◆ Task objective:
The required output is the exact run of lines below that opens at the line with "You can find" and closes at the line with "## Contributing".

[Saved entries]
┄┄┄┄┄┄┄┄┄┄┄┄┄┄┄┄┄┄┄┄

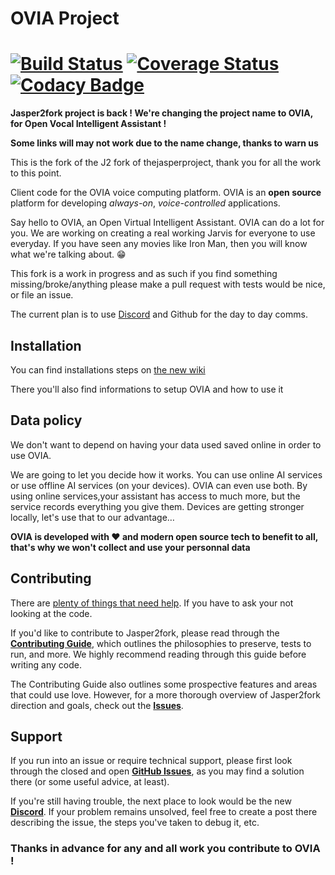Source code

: 
# OVIA Project
[![Build Status](https://travis-ci.org/TheOVIAproject/OVIA.svg?branch=master)](https://travis-ci.org/TheOVIAproject/OVIA) [![Coverage Status](https://img.shields.io/coveralls/jasper2fork/j2f.svg)](https://coveralls.io/r/jasper2fork/j2f) [![Codacy Badge](https://api.codacy.com/project/badge/Grade/ee172c51010b469491bf437538cfa5ec)](https://www.codacy.com/app/jasper2fork/j2f?utm_source=github.com&amp;utm_medium=referral&amp;utm_content=jasper2fork/j2f&amp;utm_campaign=Badge_Grade)
=============



**Jasper2fork project is back ! We're changing the project name to OVIA, for Open Vocal Intelligent Assistant !**

**Some links will may not work due to the name change, thanks to warn us**

This is the fork of the J2 fork of thejasperproject, thank you for all the work to this point.

Client code for the OVIA voice computing platform. OVIA is an **open source** platform for developing _always-on_, _voice-controlled_ applications.

Say hello to OVIA, an Open Virtual Intelligent Assistant. OVIA can do a lot for you. We are working on creating a real working Jarvis for everyone to use everyday. If you have seen any movies like Iron Man, then you will know what we're talking about. :grin:

This fork is a work in progress and as such if you find something missing/broke/anything please make a pull request with tests would be nice, or file an issue.


The current plan is to use [Discord](https://discord.gg/cVMrAbj) and Github for the day to day comms.


## Installation

You can find installations steps on [the new wiki](https://github.com/theOVIAproject/OVIA/wiki)

There you'll also find informations to setup OVIA and how to use it

## Data policy 

We don't want to depend on having your data used saved online in order to use OVIA.

We are going to let you decide how it works. You can use online AI services or use offline AI services (on your devices). OVIA can even use both. By using online services,your assistant has access to much more, but the service records everything you give them. Devices are getting stronger locally, let's use that to our advantage… 

**OVIA is developed with :heart: and modern open source tech to benefit to all, that's why we won't collect and use your personnal data**

## Contributing

There are [plenty of things that need help](https://github.com/theOVIAproject/OVIA/issues). If you have to ask your not looking at the code.

If you'd like to contribute to Jasper2fork, please read through the **[Contributing Guide](CONTRIBUTING.md)**, which outlines the philosophies to preserve, tests to run, and more. We highly recommend reading through this guide before writing any code.

The Contributing Guide also outlines some prospective features and areas that could use love. However, for a more thorough overview of Jasper2fork direction and goals, check out the **[Issues](https://github.com/theOVIAproject/OVIA/issues)**.

## Support

If you run into an issue or require technical support, please first look through the closed and open **[GitHub Issues](https://github.com/theOVIAproject/OVIA/issues)**, as you may find a solution there (or some useful advice, at least).

If you're still having trouble, the next place to look would be the new **[Discord](https://discord.gg/cVMrAbj)**. If your problem remains unsolved, feel free to create a post there describing the issue, the steps you've taken to debug it, etc.

### Thanks in advance for any and all work you contribute to OVIA !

┄┄┄┄┄┄┄┄┄┄┄┄┄┄┄┄┄┄┄┄

◆ Answer area:
You can find installations steps on [the new wiki](https://github.com/theOVIAproject/OVIA/wiki)

There you'll also find informations to setup OVIA and how to use it

## Data policy 

We don't want to depend on having your data used saved online in order to use OVIA.

We are going to let you decide how it works. You can use online AI services or use offline AI services (on your devices). OVIA can even use both. By using online services,your assistant has access to much more, but the service records everything you give them. Devices are getting stronger locally, let's use that to our advantage… 

**OVIA is developed with :heart: and modern open source tech to benefit to all, that's why we won't collect and use your personnal data**

## Contributing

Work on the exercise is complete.